Omdat de omikronvariant van het SARS-COV-2-virus op korte termijn dominant wordt in Nederland, en het van belang is om daartegen beschermd te zijn, blijf ik niet-gevaccineerde mensen aanraden om toch zo snel mogelijk voor een primaire vaccinatieserie een mRNA-vaccin te kiezen. Voor mensen die echter van een mRNA-vaccin afzien en wel het Novavax-vaccin willen, zal ik wel deze keuze voor het Novavax-vaccin mogelijk maken. De levering van Novavax-vaccins verwacht ik op zijn vroegst eind februari/begin maart 2022. Ik vraag het RIVM in overleg GGD GHOR Nederland de uitvoeringsaspecten – en mogelijkheden in kaart te brengen.

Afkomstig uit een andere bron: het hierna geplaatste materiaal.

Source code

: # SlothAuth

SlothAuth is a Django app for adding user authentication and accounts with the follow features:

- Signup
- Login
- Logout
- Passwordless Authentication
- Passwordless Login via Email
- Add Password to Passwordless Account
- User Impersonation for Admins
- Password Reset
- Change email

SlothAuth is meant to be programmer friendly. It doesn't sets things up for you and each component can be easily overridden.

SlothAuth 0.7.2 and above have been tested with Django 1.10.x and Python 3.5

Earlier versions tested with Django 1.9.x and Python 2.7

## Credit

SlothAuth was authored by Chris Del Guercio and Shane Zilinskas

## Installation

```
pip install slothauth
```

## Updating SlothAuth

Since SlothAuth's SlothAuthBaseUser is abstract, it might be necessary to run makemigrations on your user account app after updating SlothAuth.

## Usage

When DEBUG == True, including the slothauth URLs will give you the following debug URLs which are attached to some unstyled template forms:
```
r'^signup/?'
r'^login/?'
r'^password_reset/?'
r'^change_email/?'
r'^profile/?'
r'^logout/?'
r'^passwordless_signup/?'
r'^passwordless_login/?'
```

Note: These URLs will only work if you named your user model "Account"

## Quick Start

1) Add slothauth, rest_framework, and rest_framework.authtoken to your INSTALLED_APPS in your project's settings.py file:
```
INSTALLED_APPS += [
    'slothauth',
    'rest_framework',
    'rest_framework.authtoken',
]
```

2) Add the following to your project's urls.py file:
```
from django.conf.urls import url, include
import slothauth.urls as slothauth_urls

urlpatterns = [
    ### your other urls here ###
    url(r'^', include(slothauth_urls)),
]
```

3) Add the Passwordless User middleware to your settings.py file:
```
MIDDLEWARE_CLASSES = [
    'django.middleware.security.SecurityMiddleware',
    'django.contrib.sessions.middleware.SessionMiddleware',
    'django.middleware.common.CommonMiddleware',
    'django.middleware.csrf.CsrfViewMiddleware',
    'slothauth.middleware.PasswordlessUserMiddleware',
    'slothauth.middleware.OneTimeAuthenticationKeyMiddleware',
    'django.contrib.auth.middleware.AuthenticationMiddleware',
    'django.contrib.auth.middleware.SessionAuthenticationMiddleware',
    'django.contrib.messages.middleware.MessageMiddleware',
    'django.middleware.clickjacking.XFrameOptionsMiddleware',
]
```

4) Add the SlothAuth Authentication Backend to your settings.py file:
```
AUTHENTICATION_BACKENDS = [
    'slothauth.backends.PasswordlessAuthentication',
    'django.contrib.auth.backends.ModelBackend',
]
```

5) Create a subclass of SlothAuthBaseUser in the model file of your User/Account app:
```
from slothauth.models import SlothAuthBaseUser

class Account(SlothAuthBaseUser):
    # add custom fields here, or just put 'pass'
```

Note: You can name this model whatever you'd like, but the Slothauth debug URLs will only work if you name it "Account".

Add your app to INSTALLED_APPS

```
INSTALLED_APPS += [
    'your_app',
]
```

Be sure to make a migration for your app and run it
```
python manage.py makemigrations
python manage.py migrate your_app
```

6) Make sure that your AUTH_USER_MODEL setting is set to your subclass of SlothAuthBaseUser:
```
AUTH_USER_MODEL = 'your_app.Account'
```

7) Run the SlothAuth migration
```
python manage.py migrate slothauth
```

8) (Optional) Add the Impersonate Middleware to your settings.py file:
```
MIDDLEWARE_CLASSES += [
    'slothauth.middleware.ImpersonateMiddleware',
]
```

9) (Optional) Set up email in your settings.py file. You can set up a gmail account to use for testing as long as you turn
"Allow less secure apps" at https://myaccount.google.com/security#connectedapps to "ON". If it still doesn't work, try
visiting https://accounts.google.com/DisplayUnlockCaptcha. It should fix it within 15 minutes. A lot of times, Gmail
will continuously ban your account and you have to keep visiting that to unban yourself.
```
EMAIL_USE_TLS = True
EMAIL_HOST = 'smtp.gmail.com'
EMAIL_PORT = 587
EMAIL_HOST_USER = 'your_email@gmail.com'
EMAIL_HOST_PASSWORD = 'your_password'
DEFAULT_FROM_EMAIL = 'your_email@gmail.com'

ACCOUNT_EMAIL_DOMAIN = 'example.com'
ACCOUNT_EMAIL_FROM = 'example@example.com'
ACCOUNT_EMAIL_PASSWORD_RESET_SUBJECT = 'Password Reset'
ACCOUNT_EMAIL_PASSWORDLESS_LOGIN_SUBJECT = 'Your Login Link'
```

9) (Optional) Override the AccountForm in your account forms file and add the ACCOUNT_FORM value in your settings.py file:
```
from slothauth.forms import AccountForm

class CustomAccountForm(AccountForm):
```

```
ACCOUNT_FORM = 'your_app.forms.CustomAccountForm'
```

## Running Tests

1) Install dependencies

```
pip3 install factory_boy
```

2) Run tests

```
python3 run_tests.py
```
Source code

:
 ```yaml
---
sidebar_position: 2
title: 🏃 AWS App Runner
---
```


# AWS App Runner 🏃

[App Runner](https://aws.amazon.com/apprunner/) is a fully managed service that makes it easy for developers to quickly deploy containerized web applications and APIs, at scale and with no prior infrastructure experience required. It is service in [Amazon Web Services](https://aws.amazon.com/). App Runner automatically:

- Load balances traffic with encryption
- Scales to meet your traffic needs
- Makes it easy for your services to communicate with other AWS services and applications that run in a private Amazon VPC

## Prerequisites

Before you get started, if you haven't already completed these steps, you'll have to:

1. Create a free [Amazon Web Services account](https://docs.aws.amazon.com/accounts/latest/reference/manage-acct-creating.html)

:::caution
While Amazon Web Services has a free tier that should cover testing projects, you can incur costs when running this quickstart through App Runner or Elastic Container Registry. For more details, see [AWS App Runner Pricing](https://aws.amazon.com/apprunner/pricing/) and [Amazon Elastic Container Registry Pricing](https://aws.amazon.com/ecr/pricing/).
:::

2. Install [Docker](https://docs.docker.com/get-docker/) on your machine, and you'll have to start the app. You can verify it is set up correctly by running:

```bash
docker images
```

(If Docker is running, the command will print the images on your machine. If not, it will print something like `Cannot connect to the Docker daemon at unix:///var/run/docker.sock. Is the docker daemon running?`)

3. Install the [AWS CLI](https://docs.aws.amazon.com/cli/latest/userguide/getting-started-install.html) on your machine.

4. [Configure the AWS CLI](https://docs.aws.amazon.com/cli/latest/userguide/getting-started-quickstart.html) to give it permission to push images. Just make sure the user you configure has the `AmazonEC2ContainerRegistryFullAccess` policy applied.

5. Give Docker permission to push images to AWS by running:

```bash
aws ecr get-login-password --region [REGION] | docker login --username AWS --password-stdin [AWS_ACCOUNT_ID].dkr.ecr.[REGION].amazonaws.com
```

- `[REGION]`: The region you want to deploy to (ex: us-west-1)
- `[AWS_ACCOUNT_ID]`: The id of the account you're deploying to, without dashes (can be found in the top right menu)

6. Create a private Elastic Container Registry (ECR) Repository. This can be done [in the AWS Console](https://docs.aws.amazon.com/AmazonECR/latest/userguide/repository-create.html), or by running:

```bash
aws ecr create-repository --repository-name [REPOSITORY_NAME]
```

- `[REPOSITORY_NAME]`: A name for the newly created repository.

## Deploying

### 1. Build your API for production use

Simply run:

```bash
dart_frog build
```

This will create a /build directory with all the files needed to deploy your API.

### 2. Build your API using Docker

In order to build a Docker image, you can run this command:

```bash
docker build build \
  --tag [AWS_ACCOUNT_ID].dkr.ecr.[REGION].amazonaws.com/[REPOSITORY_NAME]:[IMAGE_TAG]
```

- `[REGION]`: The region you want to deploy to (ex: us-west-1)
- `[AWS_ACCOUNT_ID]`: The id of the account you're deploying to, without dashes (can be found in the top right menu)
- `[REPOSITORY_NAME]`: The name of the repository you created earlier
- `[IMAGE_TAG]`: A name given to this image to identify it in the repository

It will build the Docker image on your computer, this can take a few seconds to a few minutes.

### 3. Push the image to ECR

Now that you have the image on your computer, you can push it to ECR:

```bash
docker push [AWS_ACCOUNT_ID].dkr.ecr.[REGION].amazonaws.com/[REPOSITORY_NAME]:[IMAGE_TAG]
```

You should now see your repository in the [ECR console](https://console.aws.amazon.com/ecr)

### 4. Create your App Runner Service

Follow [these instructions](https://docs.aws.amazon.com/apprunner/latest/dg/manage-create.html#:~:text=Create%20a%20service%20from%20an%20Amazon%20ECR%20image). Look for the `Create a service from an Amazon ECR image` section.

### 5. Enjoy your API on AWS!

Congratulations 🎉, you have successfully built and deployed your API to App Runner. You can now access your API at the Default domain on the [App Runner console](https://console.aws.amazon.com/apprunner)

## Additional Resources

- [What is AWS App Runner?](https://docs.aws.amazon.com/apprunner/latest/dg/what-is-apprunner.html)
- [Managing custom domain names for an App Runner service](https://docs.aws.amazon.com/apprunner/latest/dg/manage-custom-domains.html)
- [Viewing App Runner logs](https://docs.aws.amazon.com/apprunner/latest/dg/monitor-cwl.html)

Inzet Janssen-vaccin als booster

De Gezondheidsraad heeft aangegeven dat het Janssen-vaccin als booster na een eerdere Janssen-vaccinatie na een interval van 3–6 maanden leidt tot een toename in bescherming tegen symptomatische infecties, vergeleken met een enkele dosis Janssen-vaccin en dat het veilig kan worden ingezet. De Gezondheidsraad constateert tegelijkertijd ook dat de bescherming minder goed is dan bij een booster met een mRNA-vaccin. Verder kan bij het Janssen-vaccin de zeer zeldzame maar ernstige bijwerking TTS optreden.

Vanwege de betere bescherming die een mRNA-booster geeft laat ik het Janssen-vaccin alleen inzetten als hier een individueel gezondheidsbelang voor is en een mRNA-vaccin niet kan worden gegeven. Het kabinet vindt het belangrijk dat mensen die het vaccin aangeboden krijgen goed zijn geïnformeerd. De uitvoeringsaspecten en -mogelijkheden laat ik hiervoor in kaart brengen door het RIVM en GGD GHOR Nederland.

Voor boostercampagne blijf ik vasthouden aan de primaire inzet van een mRNA-vaccin als bescherming tegen COVID-19.

De Minister van Volksgezondheid, Welzijn en Sport, H.M. de Jonge


X Noot
1

Raadpleegbaar via www.tweedekamer.nl.

X Noot
2

Raadpleegbaar via www.tweedekamer.nl.